Bridge, Little Bridge: The Big Dig Soars Across the Charles River

by Sybil Hatch

It's the Friday before Memorial Day 1998, and Boston motorists are swarming onto the freeways for their annual weekend getaways. Commuters are anxious to get home for the holiday weekend. Truckers are making their final deliveries for the week. And someone notices that the upper deck of the existing Interstate 93 bridge crossing the Charles River has settled several inches near an expansion joint.

The bridge is closed. Urgent phone calls are made. Central Artery/Tunnel engineers and inspectors rush to the site. The project team has spent upwards of three billion dollars worth of hours and effort to keep Boston open to traffic during construction. "Did we cause this?" is the question foremost on their minds.

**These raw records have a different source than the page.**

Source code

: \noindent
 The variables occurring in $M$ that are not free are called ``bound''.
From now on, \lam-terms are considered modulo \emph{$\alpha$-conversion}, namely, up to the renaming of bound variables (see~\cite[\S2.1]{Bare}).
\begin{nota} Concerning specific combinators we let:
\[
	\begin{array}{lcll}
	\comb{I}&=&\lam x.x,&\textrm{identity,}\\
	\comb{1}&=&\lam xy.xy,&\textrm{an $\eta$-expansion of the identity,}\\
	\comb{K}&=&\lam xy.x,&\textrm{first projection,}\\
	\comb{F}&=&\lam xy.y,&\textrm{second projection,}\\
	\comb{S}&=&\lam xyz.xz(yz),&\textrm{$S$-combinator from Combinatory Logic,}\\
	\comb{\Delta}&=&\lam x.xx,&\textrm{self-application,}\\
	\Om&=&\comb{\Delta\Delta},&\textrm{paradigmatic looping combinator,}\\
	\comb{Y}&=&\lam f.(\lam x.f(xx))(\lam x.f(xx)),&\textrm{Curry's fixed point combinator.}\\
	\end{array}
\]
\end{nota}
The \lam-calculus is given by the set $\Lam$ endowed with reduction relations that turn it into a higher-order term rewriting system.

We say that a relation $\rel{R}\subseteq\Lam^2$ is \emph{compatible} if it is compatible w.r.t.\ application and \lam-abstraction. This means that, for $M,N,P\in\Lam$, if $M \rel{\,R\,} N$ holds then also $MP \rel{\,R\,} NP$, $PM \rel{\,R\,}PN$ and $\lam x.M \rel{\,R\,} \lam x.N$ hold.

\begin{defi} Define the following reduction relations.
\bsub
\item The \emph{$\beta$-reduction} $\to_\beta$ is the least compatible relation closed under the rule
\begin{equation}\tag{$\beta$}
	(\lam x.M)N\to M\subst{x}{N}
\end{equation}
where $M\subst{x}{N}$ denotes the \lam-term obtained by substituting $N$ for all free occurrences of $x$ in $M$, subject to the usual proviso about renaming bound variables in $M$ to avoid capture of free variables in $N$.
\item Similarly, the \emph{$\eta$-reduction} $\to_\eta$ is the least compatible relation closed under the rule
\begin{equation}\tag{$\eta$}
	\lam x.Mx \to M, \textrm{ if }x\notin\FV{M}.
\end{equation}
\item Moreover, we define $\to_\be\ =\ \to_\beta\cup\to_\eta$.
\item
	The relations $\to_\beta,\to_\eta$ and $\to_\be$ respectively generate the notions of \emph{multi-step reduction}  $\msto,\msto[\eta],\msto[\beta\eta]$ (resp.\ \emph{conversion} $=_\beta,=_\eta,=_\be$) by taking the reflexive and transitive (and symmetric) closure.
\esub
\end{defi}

Two new Charles River bridges.
A computer image of the two new Charles River bridges, looking south. The 10-lane cable-stayed bridge is due to open in 2001. The four-lane box girder is due to open in the fall of 1999.

Keeping I-93 and its Charles River bridge open while building under and around it is a monumental effort. The plan calls for underpinning and transferring the load from the existing I-93 footings to the walls of the new underground tunnel that leads up to the bridge. After traffic is flowing through the tunnel and onto the new Charles River bridges, I-93 will be demolished.

But the underpinning work in that area was not scheduled to begin until later in the summer of 1998. It turned out that several stringer beam webs had buckled, causing the bridge span to settle. Central Artery/Tunnel managers breathed a sign of relief, and the Massachusetts Highway Department directed emergency repairs, opening the bridge again in time for traffic returning to the city after the long weekend.

Past Its Prime

The I-93 closure confirmed what the Massachusetts Turnpike Authority (MTA) had known since first conceptualizing the Central Artery/Tunnel project in the mid-1980s: the bridge and freeway system was sorely in need of replacement.

When the I-93 double-decked steel-truss bridge over the Charles River was built in 1959, 75,000 vehicles traveled over it each day. On any given day in 1998, the bridge carried more than 190,000 vehicles.

The existing bridge is completely overwhelmed. Because of local-access traffic patterns, the existing northbound I-93 mainline narrows from three lanes to two, allowing traffic from Boston's Government Center via Storrow Drive to access the freeway.

"Very congested and very confused," says Terry Brown, an MTA spokesperson. "We have disparate pieces of highway that don't work together."

An overarching goal of the Central Artery/Tunnel project is to eliminate confusion. (See the sidebar, "Revolutionizing Boston.") Mainline, interchanges, on- and off-ramps, and bridges are being completely rebuilt so that the entire highway system through Boston works.

Bridges in the Making

The new Charles River bridges - the mainline bridge and the Storrow Drive Connector bridge - are an integral part of the new system. The people designing and constructing these two bridges call them "Big Bridge" and "Little Bridge," respectively. These bridges will replace the existing I-93 bridge.

The Big Bridge holds four lanes in each direction plus two dedicated lanes for direct access to a nearby neighborhood. The Little Bridge has two lanes in each direction. The total of 14 lanes more than doubles existing capacity. But perhaps more importantly, the new bridges eliminate the confusion and the safety problems caused by the Byzantine web of weaving, merges, and bottlenecks.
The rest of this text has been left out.